Attack of the tragicomic kitten.

I was looking through a bunch of boxes of random and not-so-random things when I came upon some amusing items that date back to the time of OH YOU THIS, when I was all about getting my music heard by as many people as possible and playing live (not that anyone was interested in listening to my music or giving me a gig back then). Here are a few crude mock promos I made at the time.

I gave some serious thought to plastering these things all over the place downtown and/or advertising in Upfront magazine. Then it struck me that someone could sue me if they really wanted to, since I was inventing celebrity quotes that didn’t really exist. At least it was fun to do. I find it funny that I’m shirtless in both of them and look kind of pissed. And apparently at one time I was gifted with the ability to fly. Those were the days.

I also considered advertising on CJAM for a while, and wrote out a potential voiceover ad that went like this:

Are you tired of music that doesn’t say anything? Tired of insipid ear candy manufactured for the instant gratification-craving masses? Tired of knowing exactly when the chorus is going to appear and reappear? Tired of hearing that chorus repeated about twenty seven times?

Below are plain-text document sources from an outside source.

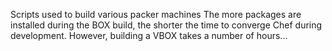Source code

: Scripts used to build various packer machines
The more packages are installed during the BOX build, the shorter the time to converge Chef during development.
However, building a VBOX takes a number of hours...
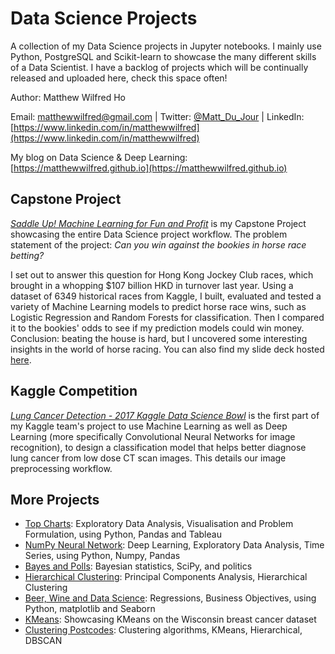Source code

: # Data Science Projects
A collection of my Data Science projects in Jupyter notebooks. I mainly use Python, PostgreSQL and Scikit-learn to showcase the many different skills of a Data Scientist. I have a backlog of projects which will be continually released and uploaded here, check this space often!

Author: Matthew Wilfred Ho

Email: matthewwilfred@gmail.com  |  Twitter: [@Matt\_Du\_Jour](https://twitter.com/Matt_du_Jour) | LinkedIn: [https://www.linkedin.com/in/matthewwilfred](https://www.linkedin.com/in/matthewwilfred)

My blog on Data Science & Deep Learning: [https://matthewwilfred.github.io](https://matthewwilfred.github.io)

## Capstone Project
*[Saddle Up! Machine Learning for Fun and Profit](https://github.com/matthewwilfred/Data-Science-Projects/blob/master/Capstone%20-%20Saddle%20Up.ipynb)* is my Capstone Project showcasing the entire Data Science project workflow. The problem statement of the project: *Can you win against the bookies in horse race betting?*

I set out to answer this question for Hong Kong Jockey Club races, which brought in a whopping $107 billion HKD in turnover last year. Using a dataset of 6349 historical races from Kaggle, I built, evaluated and tested a variety of Machine Learning models to predict horse race wins, such as Logistic Regression and Random Forests for classification. Then I compared it to the bookies' odds to see if my prediction models could win money. Conclusion: beating the house is hard, but I uncovered some interesting insights in the world of horse racing. You can also find my slide deck hosted [here](bit.ly/2iyFvHP).

## Kaggle Competition
*[Lung Cancer Detection - 2017 Kaggle Data Science Bowl](https://github.com/matthewwilfred/Data-Science-Projects/blob/master/Kaggle%20Competition%20Part%201%20-%20Image%20Preprocessing.ipynb")* is the first part of my Kaggle team's project to use Machine Learning as well as Deep Learning (more specifically Convolutional Neural Networks for image recognition), to design a classification model that helps better diagnose lung cancer from low dose CT scan images. This details our image preprocessing workflow.

## More Projects
- [Top Charts](https://github.com/matthewwilfred/Data-Science-Projects/blob/master/Top%20Charts.ipynb): Exploratory Data Analysis, Visualisation and Problem Formulation, using Python, Pandas and Tableau
- [NumPy Neural Network](https://github.com/matthewwilfred/Data-Science-Projects/blob/master/Neural%20Network_Numpy.ipynb): Deep Learning, Exploratory Data Analysis, Time Series, using Python, Numpy, Pandas
- [Bayes and Polls](https://github.com/matthewwilfred/Data-Science-Projects/blob/master/Bayes%20and%20Polls.ipynb): Bayesian statistics, SciPy, and politics
- [Hierarchical Clustering](https://github.com/matthewwilfred/Data-Science-Projects/blob/master/Hierarchical%20clustering.ipynb): Principal Components Analysis, Hierarchical Clustering
- [Beer, Wine and Data Science](https://github.com/matthewwilfred/Data-Science-Projects/blob/master/Beer.ipynb): Regressions, Business Objectives, using Python, matplotlib and Seaborn
- [KMeans](https://github.com/matthewwilfred/Data-Science-Projects/blob/master/Beer.ipynb): Showcasing KMeans on the Wisconsin breast cancer dataset
- [Clustering Postcodes](https://github.com/matthewwilfred/Data-Science-Projects/blob/master/Clustering%20Postcodes.ipynb): Clustering algorithms, KMeans, Hierarchical, DBSCAN

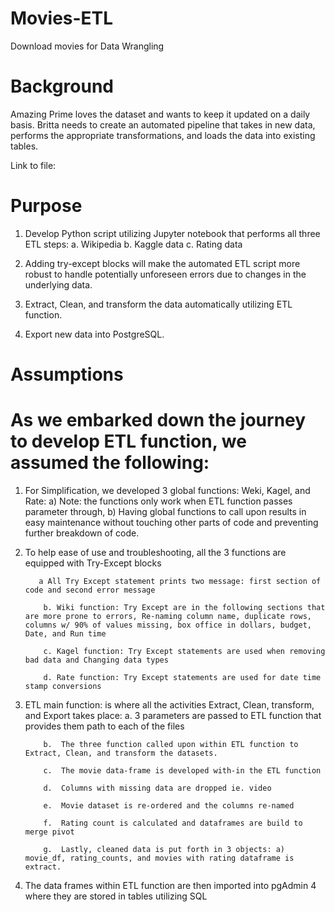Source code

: # Movies-ETL
Download movies for Data Wrangling

# Background
Amazing Prime loves the dataset and wants to keep it updated on a daily basis. Britta needs to create an automated pipeline that takes in new data, performs the appropriate transformations, and loads the data into existing tables.

Link to file: 

# Purpose
1)	Develop Python script utilizing Jupyter notebook that performs all three ETL steps: 
      a.	Wikipedia
      b.	Kaggle data
      c.	Rating data

2)	Adding try-except blocks will make the automated ETL script more robust to handle potentially unforeseen errors due to changes in the underlying data.

3)	Extract, Clean, and transform the data automatically utilizing ETL function.

4)	Export new data into PostgreSQL.

# Assumptions

# As we embarked down the journey to develop ETL function, we assumed the following:

  1)	For Simplification, we developed 3 global functions: Weki, Kagel, and Rate: a) Note: the functions only work when ETL function passes parameter through, b) Having global functions to call upon results in easy maintenance without touching other parts of code and preventing further breakdown of code.

2)	To help ease of use and troubleshooting, all the 3 functions are equipped with Try-Except blocks
 
           a All Try Except statement prints two message: first section of code and second error message  

            b. Wiki function: Try Except are in the following sections that are more prone to errors, Re-naming column name, duplicate rows, columns w/ 90% of values missing, box office in dollars, budget, Date, and Run time

            c. Kagel function: Try Except statements are used when removing bad data and Changing data types

            d. Rate function: Try Except statements are used for date time stamp conversions
  
3)	ETL main function: is where all the activities Extract, Clean, transform, and Export takes place:
            a.	3 parameters are passed to ETL function that provides them path to each of the files
            
            b.	The three function called upon within ETL function to  Extract, Clean, and transform the datasets.  
            
            c.	The movie data-frame is developed with-in the ETL function
            
            d.	Columns with missing data are dropped ie. video
            
            e.	Movie dataset is re-ordered and the columns re-named
            
            f.	Rating count is calculated and dataframes are build to merge pivot
            
            g.	Lastly, cleaned data is put forth in 3 objects: a) movie_df, rating_counts, and movies with rating dataframe is extract.

4)	The data frames within ETL function are then imported into pgAdmin 4 where they are stored in tables utilizing SQL

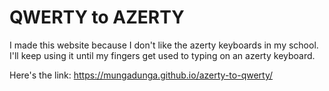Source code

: # QWERTY to AZERTY

I made this website because I don't like the azerty keyboards in my school. I'll keep using it until my fingers get used to typing on an azerty keyboard.

Here's the link: https://mungadunga.github.io/azerty-to-qwerty/
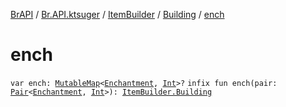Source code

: [BrAPI](../../../index.md) / [Br.API.ktsuger](../../index.md) / [ItemBuilder](../index.md) / [Building](index.md) / [ench](./ench.md)

# ench

`var ench: `[`MutableMap`](https://kotlinlang.org/api/latest/jvm/stdlib/kotlin.collections/-mutable-map/index.html)`<`[`Enchantment`](https://hub.spigotmc.org/javadocs/spigot/org/bukkit/enchantments/Enchantment.html)`, `[`Int`](https://kotlinlang.org/api/latest/jvm/stdlib/kotlin/-int/index.html)`>?`
`infix fun ench(pair: `[`Pair`](https://kotlinlang.org/api/latest/jvm/stdlib/kotlin/-pair/index.html)`<`[`Enchantment`](https://hub.spigotmc.org/javadocs/spigot/org/bukkit/enchantments/Enchantment.html)`, `[`Int`](https://kotlinlang.org/api/latest/jvm/stdlib/kotlin/-int/index.html)`>): `[`ItemBuilder.Building`](index.md)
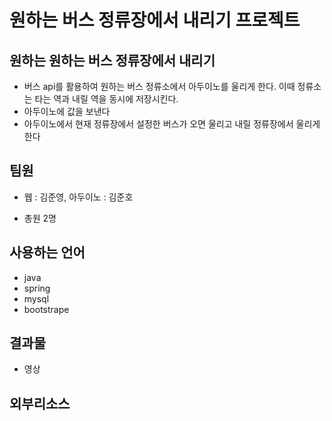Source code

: # 원하는 버스 정류장에서 내리기 프로젝트

<h2>원하는 원하는 버스 정류장에서 내리기</h2>

* 버스 api를 활용하여 원하는 버스 정류소에서 아두이노를 울리게 한다. 이때 정류소는 타는 역과 내릴 역을 동시에 저장시킨다.
* 아두이노에 값을 보낸다
* 아두이노에서 현재 정류장에서 설정한 버스가 오면 울리고 내릴 정류장에서 울리게 한다

<h2> 팀원</h2>

* 웹 : 김준영, 아두이노 : 김준호 

* 총원 2명

<h2>사용하는 언어</h2>

* java
* spring
* mysql
* bootstrape

<h2>결과물</h2>

* 영상

<h2>외부리소스</h2>

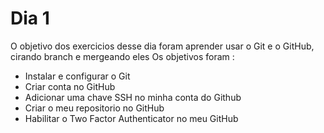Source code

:# Dia 1 
O objetivo dos exercicios desse dia foram aprender usar o Git e o GitHub, cirando branch e mergeando eles
Os objetivos foram :
- Instalar e configurar o Git
- Criar conta no GitHub
- Adicionar uma chave SSH no minha conta do Github
- Criar o meu repositorio no GitHub
- Habilitar o Two Factor Authenticator no meu GitHub
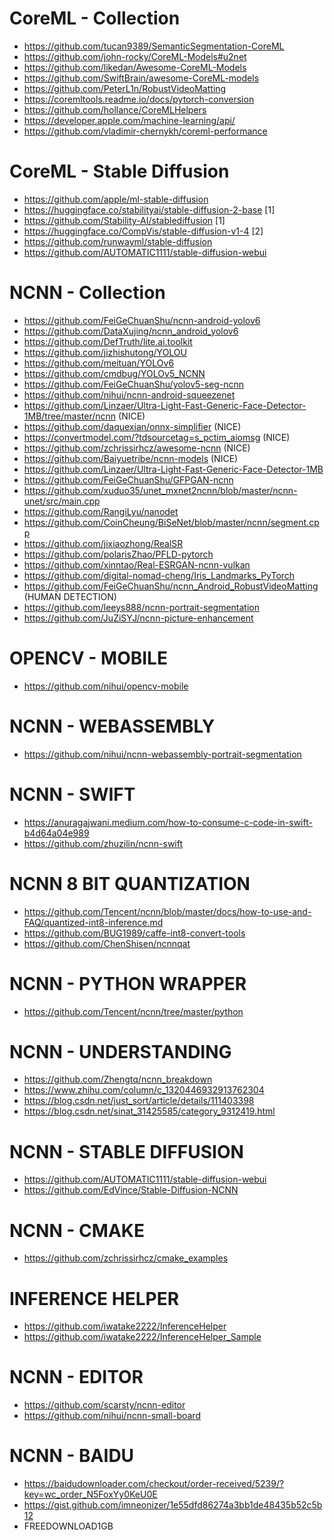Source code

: # CoreML - Collection

- https://github.com/tucan9389/SemanticSegmentation-CoreML
- https://github.com/john-rocky/CoreML-Models#u2net
- https://github.com/likedan/Awesome-CoreML-Models
- https://github.com/SwiftBrain/awesome-CoreML-models
- https://github.com/PeterL1n/RobustVideoMatting
- https://coremltools.readme.io/docs/pytorch-conversion
- https://github.com/hollance/CoreMLHelpers
- https://developer.apple.com/machine-learning/api/
- https://github.com/vladimir-chernykh/coreml-performance

# CoreML - Stable Diffusion

- https://github.com/apple/ml-stable-diffusion
- https://huggingface.co/stabilityai/stable-diffusion-2-base [1]
- https://github.com/Stability-AI/stablediffusion [1]
- https://huggingface.co/CompVis/stable-diffusion-v1-4 [2]
- https://github.com/runwayml/stable-diffusion
- https://github.com/AUTOMATIC1111/stable-diffusion-webui

# NCNN - Collection
- https://github.com/FeiGeChuanShu/ncnn-android-yolov6
- https://github.com/DataXujing/ncnn_android_yolov6
- https://github.com/DefTruth/lite.ai.toolkit
- https://github.com/jizhishutong/YOLOU
- https://github.com/meituan/YOLOv6
- https://github.com/cmdbug/YOLOv5_NCNN
- https://github.com/FeiGeChuanShu/yolov5-seg-ncnn
- https://github.com/nihui/ncnn-android-squeezenet 
- https://github.com/Linzaer/Ultra-Light-Fast-Generic-Face-Detector-1MB/tree/master/ncnn (NICE)
- https://github.com/daquexian/onnx-simplifier (NICE)
- https://convertmodel.com/?tdsourcetag=s_pctim_aiomsg (NICE)
- https://github.com/zchrissirhcz/awesome-ncnn (NICE)
- https://github.com/Baiyuetribe/ncnn-models (NICE)
- https://github.com/Linzaer/Ultra-Light-Fast-Generic-Face-Detector-1MB
- https://github.com/FeiGeChuanShu/GFPGAN-ncnn
- https://github.com/xuduo35/unet_mxnet2ncnn/blob/master/ncnn-unet/src/main.cpp
- https://github.com/RangiLyu/nanodet
- https://github.com/CoinCheung/BiSeNet/blob/master/ncnn/segment.cpp
- https://github.com/jixiaozhong/RealSR
- https://github.com/polarisZhao/PFLD-pytorch
- https://github.com/xinntao/Real-ESRGAN-ncnn-vulkan
- https://github.com/digital-nomad-cheng/Iris_Landmarks_PyTorch
- https://github.com/FeiGeChuanShu/ncnn_Android_RobustVideoMatting (HUMAN DETECTION)
- https://github.com/leeys888/ncnn-portrait-segmentation
- https://github.com/JuZiSYJ/ncnn-picture-enhancement

# OPENCV - MOBILE
- https://github.com/nihui/opencv-mobile

# NCNN - WEBASSEMBLY
- https://github.com/nihui/ncnn-webassembly-portrait-segmentation

# NCNN - SWIFT
- https://anuragajwani.medium.com/how-to-consume-c-code-in-swift-b4d64a04e989
- https://github.com/zhuzilin/ncnn-swift

# NCNN 8 BIT QUANTIZATION
- https://github.com/Tencent/ncnn/blob/master/docs/how-to-use-and-FAQ/quantized-int8-inference.md
- https://github.com/BUG1989/caffe-int8-convert-tools
- https://github.com/ChenShisen/ncnnqat

# NCNN - PYTHON WRAPPER
- https://github.com/Tencent/ncnn/tree/master/python

# NCNN - UNDERSTANDING
- https://github.com/Zhengtq/ncnn_breakdown
- https://www.zhihu.com/column/c_1320446932913762304
- https://blog.csdn.net/just_sort/article/details/111403398
- https://blog.csdn.net/sinat_31425585/category_9312419.html

# NCNN - STABLE DIFFUSION
- https://github.com/AUTOMATIC1111/stable-diffusion-webui
- https://github.com/EdVince/Stable-Diffusion-NCNN

# NCNN - CMAKE
- https://github.com/zchrissirhcz/cmake_examples

# INFERENCE HELPER
- https://github.com/iwatake2222/InferenceHelper
- https://github.com/iwatake2222/InferenceHelper_Sample

# NCNN - EDITOR
- https://github.com/scarsty/ncnn-editor
- https://github.com/nihui/ncnn-small-board

# NCNN - BAIDU
- https://baidudownloader.com/checkout/order-received/5239/?key=wc_order_N5FoxYy0KeU0E
- https://gist.github.com/imneonizer/1e55dfd86274a3bb1de48435b52c5b12
- FREEDOWNLOAD1GB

The answer is probably no, because you’re not me. But, if you were me, you’d probably be saying, “Hey! Why can’t I get a gig anywhere in this city? Is it because the few establishments that might be receptive to my music are also home to seemingly invisible music coordinators/club owners? Is it because I don’t pander to the masses, and I’m the quintessential outsider of my generation, destined to develop a cult following of people who play the guitar with their thumbs and have lucid dreams involving chlorine?”

And the answers are irrelevant, because I’m almost out of time. And my name is irrelevant, because you can only buy my CDs from me, though one of them is available at Bubi’s. But you should visit my website,, because whatever higher power you believe in commands that you do so.

If you’re confused, just think about this: we’re all rats in a sea of foam rubber.

Thanks for subjecting yourself to my voice.

Brainstorming on the general subject of website promotion and trying to figure out if I wanted a site with three Ws before its name led to this.

Coming at you from the Great Record Label Onslaught of 2002, it’s a rejection letter!

If my music was such a pleasure to listen to, why didn’t anyone at Sonic Unyon offer to travel to windsor and give me a handjob? This is the question that still keeps me up at night.

Regardless of their reasoning, the lack of gratification is precisely why I never sent them another CD after that.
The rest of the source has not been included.